Extracted entries ->
▼▼▼

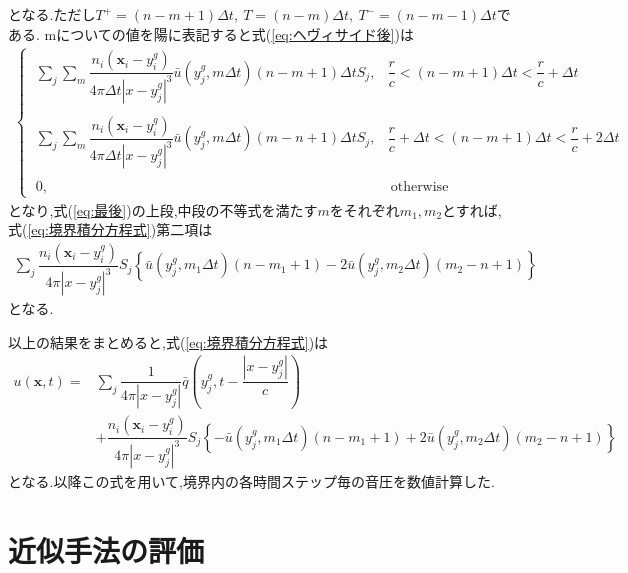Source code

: \documentclass[dvipdfmx]{ampbt}
\begin{document}
となる.ただし$T^+ =(n-m+1)\Delta t,\ T =(n-m)\Delta t,\ T^- =(n-m-1)\Delta t$である.
mについての値を陽に表記すると式(\ref{eq:ヘヴィサイド後})は
\begin{align}
\begin{cases}
  \label{eq:最後}
\; \displaystyle\sum_j \sum_m \dfrac{n_i(\bm{x}_i-y^g_i)}{4\pi \Delta t |x-y^g_j|^3}  \bar{u}(y^g_j,m\Delta t)(n-m+1)\Delta t S_j, &\dfrac{r}{c} < (n-m+1)\Delta t < \dfrac{r}{c}+\Delta t \\  \\
\; \displaystyle\sum_j \sum_m \dfrac{n_i(\bm{x}_i-y^g_i)}{4\pi \Delta t |x-y^g_j|^3}  \bar{u}(y^g_j,m\Delta t)(m-n+1)\Delta t S_j, &\dfrac{r}{c}+\Delta t < (n-m+1)\Delta t < \dfrac{r}{c}+2\Delta t\\  \\
\; 0, &\ \mbox{otherwise}
\end{cases}
\end{align}
となり,式(\ref{eq:最後})の上段,中段の不等式を満たす$m$をそれぞれ$m_1,m_2$とすれば,式(\ref{eq:境界積分方程式})第二項は
\begin{align}
\label{eq:最後の最後}
\displaystyle\sum_j \dfrac{n_i(\bm{x}_i-y^g_i)}{4\pi |x-y^g_j|^3} S_j \left\{  \bar{u}(y^g_j,m_1\Delta t)(n-m_1+1)
-2 \bar{u}(y^g_j,m_2\Delta t)(m_2-n+1)\right\}
\end{align}
となる.\par
以上の結果をまとめると,式(\ref{eq:境界積分方程式})は
\begin{align}
\label{eq:境界積分方程式の変形後}
u(\bm{x},t) = &\sum_j  \dfrac{1}{4\pi|x-y_j^g|} \bar{q}(y_j^g,t-\dfrac{|x-y_j^g|}{c}) \nonumber\\
 &+ \dfrac{n_i(\bm{x}_i-y^g_i)}{4\pi |x-y^g_j|^3} S_j \left\{  -\bar{u}(y^g_j,m_1\Delta t)(n-m_1+1)
 +2 \bar{u}(y^g_j,m_2\Delta t)(m_2-n+1)\right\}
\end{align}
となる.以降この式を用いて,境界内の各時間ステップ毎の音圧を数値計算した.




\section{近似手法の評価}
\end{document}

▲▲▲

Prompt ->
Look through the entries above and copy each line that has "dfrac" in it.

Exercise result ->
\; \displaystyle\sum_j \sum_m \dfrac{n_i(\bm{x}_i-y^g_i)}{4\pi \Delta t |x-y^g_j|^3}  \bar{u}(y^g_j,m\Delta t)(n-m+1)\Delta t S_j, &\dfrac{r}{c} < (n-m+1)\Delta t < \dfrac{r}{c}+\Delta t \\  \\
\; \displaystyle\sum_j \sum_m \dfrac{n_i(\bm{x}_i-y^g_i)}{4\pi \Delta t |x-y^g_j|^3}  \bar{u}(y^g_j,m\Delta t)(m-n+1)\Delta t S_j, &\dfrac{r}{c}+\Delta t < (n-m+1)\Delta t < \dfrac{r}{c}+2\Delta t\\  \\
\displaystyle\sum_j \dfrac{n_i(\bm{x}_i-y^g_i)}{4\pi |x-y^g_j|^3} S_j \left\{  \bar{u}(y^g_j,m_1\Delta t)(n-m_1+1)
u(\bm{x},t) = &\sum_j  \dfrac{1}{4\pi|x-y_j^g|} \bar{q}(y_j^g,t-\dfrac{|x-y_j^g|}{c}) \nonumber\\
 &+ \dfrac{n_i(\bm{x}_i-y^g_i)}{4\pi |x-y^g_j|^3} S_j \left\{  -\bar{u}(y^g_j,m_1\Delta t)(n-m_1+1)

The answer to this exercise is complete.